Industry analyst say to look no further than lower to middle-income Americans rolling back spending. Following Wal-Mart Stores, Inc. (NYSE:WMT)’s earnings report, Susquehanna Financial Group analyst Bob Summers noted, “the demographic that they (Wal-Mart) cater to, not only has it not seen improvement, I would argue that things have gotten worse.”
Analysts cite higher payroll taxes, expensive gasoline prices, and a slow jobs market contributing to the stress being felt by consumers.

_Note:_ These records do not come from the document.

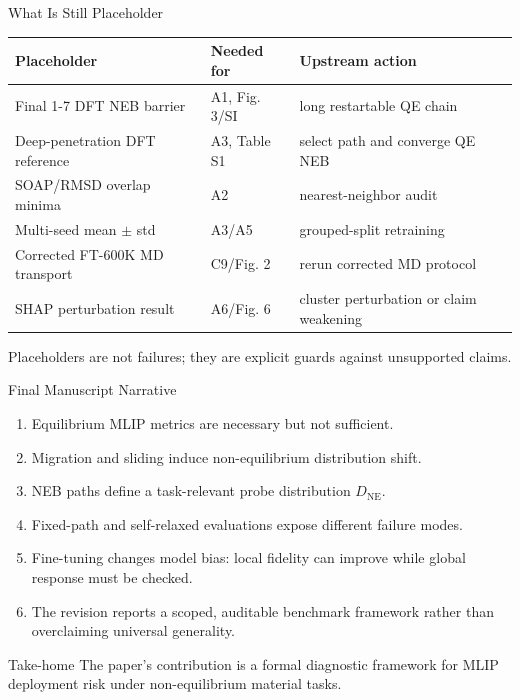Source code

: \documentclass[aspectratio=169,10pt]{beamer}
\newcommand{\Dne}{D_{\mathrm{NE}}}
\begin{document}
\begin{frame}{What Is Still Placeholder}
  \begin{table}
  \centering
  \small
  \begin{tabular}{lll}
  \toprule
  Placeholder & Needed for & Upstream action \\
  \midrule
  Final 1-7 DFT NEB barrier & A1, Fig. 3/SI & long restartable QE chain \\
  Deep-penetration DFT reference & A3, Table S1 & select path and converge QE NEB \\
  SOAP/RMSD overlap minima & A2 & nearest-neighbor audit \\
  Multi-seed mean $\pm$ std & A3/A5 & grouped-split retraining \\
  Corrected FT-600K MD transport & C9/Fig. 2 & rerun corrected MD protocol \\
  SHAP perturbation result & A6/Fig. 6 & cluster perturbation or claim weakening \\
  \bottomrule
  \end{tabular}
  \end{table}

  \vspace{0.2cm}
  Placeholders are not failures; they are explicit guards against unsupported claims.
\end{frame}

\begin{frame}{Final Manuscript Narrative}
  \begin{enumerate}
    \item Equilibrium MLIP metrics are necessary but not sufficient.
    \item Migration and sliding induce non-equilibrium distribution shift.
    \item NEB paths define a task-relevant probe distribution $\Dne$.
    \item Fixed-path and self-relaxed evaluations expose different failure modes.
    \item Fine-tuning changes model bias: local fidelity can improve while global response must be checked.
    \item The revision reports a scoped, auditable benchmark framework rather than overclaiming universal generality.
  \end{enumerate}

  \vspace{0.25cm}
  \begin{block}{Take-home}
  The paper's contribution is a formal diagnostic framework for MLIP deployment risk under non-equilibrium material tasks.
  \end{block}
\end{frame}
\end{document}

The particular weakness being felt in the lower to middle-income sectors is apparent in Macy’s, Inc. (NYSE:M) results. In the company’s namesake mid-tier stores, Macy’s reported the first decline in same-store sales in nearly 4 years. This comes in stark contrast to the strong results post by Macy’s upscale Bloomingdale’s segment.
Will This Weakness Persist?
A telling metric for the low to middle-income consumer is the number of Americans receiving food aid. At last count in May, 47.6 million Americans received food aid, which is 1.1 million more than a year earlier. and 7 million more than in 2010. This deterioration has occurred even as unemployment has dropped from roughly 10% in 2010 to 7.4% currently.
Furthermore, real wages have stagnated, falling 0.1% between June 2012 and June 2013, according to the U.S. Bureau of Labor Statistics. “Workers are not doing well,” says Elizabeth Ashack, an economist at the Bureau of Labor Statistics “They’re losing ground because wages are not growing in real terms.”
Wal-Mart Stores, Inc. (NYSE:WMT) CFO Charles Holley stated, “The consumer doesn’t quite have the discretionary income, or they’re hesitant to spend what they do have.”
Is this troubling trend going to continue into the future?
Macy’s, Inc. (NYSE:M) CEO Terry Lundgren said he is “encouraged” so far with the back-to-school season, which will act as a barometer to the all-important holiday season.
On the other end of the spectrum, Wal-Mart Stores, Inc. (NYSE:WMT) expects little improvement going into the fall, forecasting flat U.S. same-store sales for its current quarter.